With blatant polls irregularities in some cases, or calls for boycott in other, some of these elections have tired our expectations whereas the United States should operate a much-awaited Democratic turn. 


We have witnessed significant mobilizations over the past months, from the BLM worldwide movement to EndSARS protests in Nigeria. The street does not lie. The post-electoral climate in

Western Africa is equally worrying. The will, determination and courage to denounce injustices, the absence of public action, the violation of human rights or the lack of transparency is at a momentum. How have artists taken up these revendications? How has art reflected such unstable or transitory times? Art has always been a medium through which power could be conceptualised and criticised.
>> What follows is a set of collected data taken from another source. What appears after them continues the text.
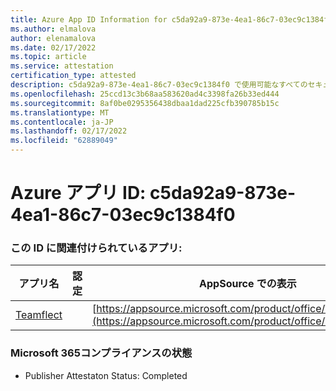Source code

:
 ```yaml
---
title: Azure App ID Information for c5da92a9-873e-4ea1-86c7-03ec9c1384f0
ms.author: elmalova
author: elenamalova
ms.date: 02/17/2022
ms.topic: article
ms.service: attestation
certification_type: attested
description: c5da92a9-873e-4ea1-86c7-03ec9c1384f0 で使用可能なすべてのセキュリティおよびコンプライアンス情報。
ms.openlocfilehash: 25ccd13c3b68aa583620ad4c3398fa26b33ed444
ms.sourcegitcommit: 8af0be0295356438dbaa1dad225cfb390785b15c
ms.translationtype: MT
ms.contentlocale: ja-JP
ms.lasthandoff: 02/17/2022
ms.locfileid: "62889049"
---
```

# <a name="azure-app-id-c5da92a9-873e-4ea1-86c7-03ec9c1384f0"></a>Azure アプリ ID: c5da92a9-873e-4ea1-86c7-03ec9c1384f0


### <a name="apps-associated-with-this-id"></a>この ID に関連付けられているアプリ:
| **アプリ名** | **認定** | **AppSource での表示** |
|--------------|---------------|-----------------------|
| [Teamflect](https://docs.microsoft.com/microsoft-365-app-certification/forward/WA200001860) |  | [https://appsource.microsoft.com/product/office/WA200001860](https://appsource.microsoft.com/product/office/WA200001860) |

### <a name="microsoft-365-app-compliance-status"></a>Microsoft 365コンプライアンスの状態
- Publisher Attestaton Status: Completed
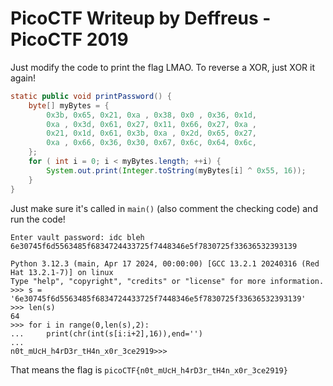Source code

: # PicoCTF Writeup by Deffreus - PicoCTF 2019

Just modify the code to print the flag LMAO.
To reverse a XOR, just XOR it again!

```vaultDoor6.java
static public void printPassword() {
	byte[] myBytes = {
		0x3b, 0x65, 0x21, 0xa , 0x38, 0x0 , 0x36, 0x1d,
		0xa , 0x3d, 0x61, 0x27, 0x11, 0x66, 0x27, 0xa ,
		0x21, 0x1d, 0x61, 0x3b, 0xa , 0x2d, 0x65, 0x27,
		0xa , 0x66, 0x36, 0x30, 0x67, 0x6c, 0x64, 0x6c,
	};
	for ( int i = 0; i < myBytes.length; ++i) {
		System.out.print(Integer.toString(myBytes[i] ^ 0x55, 16));
	}
}
```

Just make sure it's called in `main()` (also comment the checking code) and run the code!

```$ javac VaultDoor6.java && java VaultDoor6 
Enter vault password: idc bleh
6e30745f6d5563485f6834724433725f7448346e5f7830725f33636532393139
```
```$ python3
Python 3.12.3 (main, Apr 17 2024, 00:00:00) [GCC 13.2.1 20240316 (Red Hat 13.2.1-7)] on linux
Type "help", "copyright", "credits" or "license" for more information.
>>> s = '6e30745f6d5563485f6834724433725f7448346e5f7830725f33636532393139'
>>> len(s)
64
>>> for i in range(0,len(s),2):
...     print(chr(int(s[i:i+2],16)),end='')
... 
n0t_mUcH_h4rD3r_tH4n_x0r_3ce2919>>> 
```

That means the flag is `picoCTF{n0t_mUcH_h4rD3r_tH4n_x0r_3ce2919}`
In light of the relatively recent events in given African socio-political contexts, and how artists have addressed those in their work, we can outline several artistic approaches in this regard.  


Political leaders or public figures hold a lot in our imagination, for the better or the worse. They are easily mocked or caricatured through social criticism. Symbols of power and authority, we hold them responsible and accountable for the fate of our nation-states. Turning them into ridicule is certainly a call to reassess our perception of them and the hitherto power that they convey. 


Practicing at the intersection of painting, illustration, street art and pop culture, Bright Ackwerh's (Ghana) caricatures have offered unapologetic and rather amusing comments on African political leaders, their compliance to rising China, their greed or their leadership's lasting ties with colonial power.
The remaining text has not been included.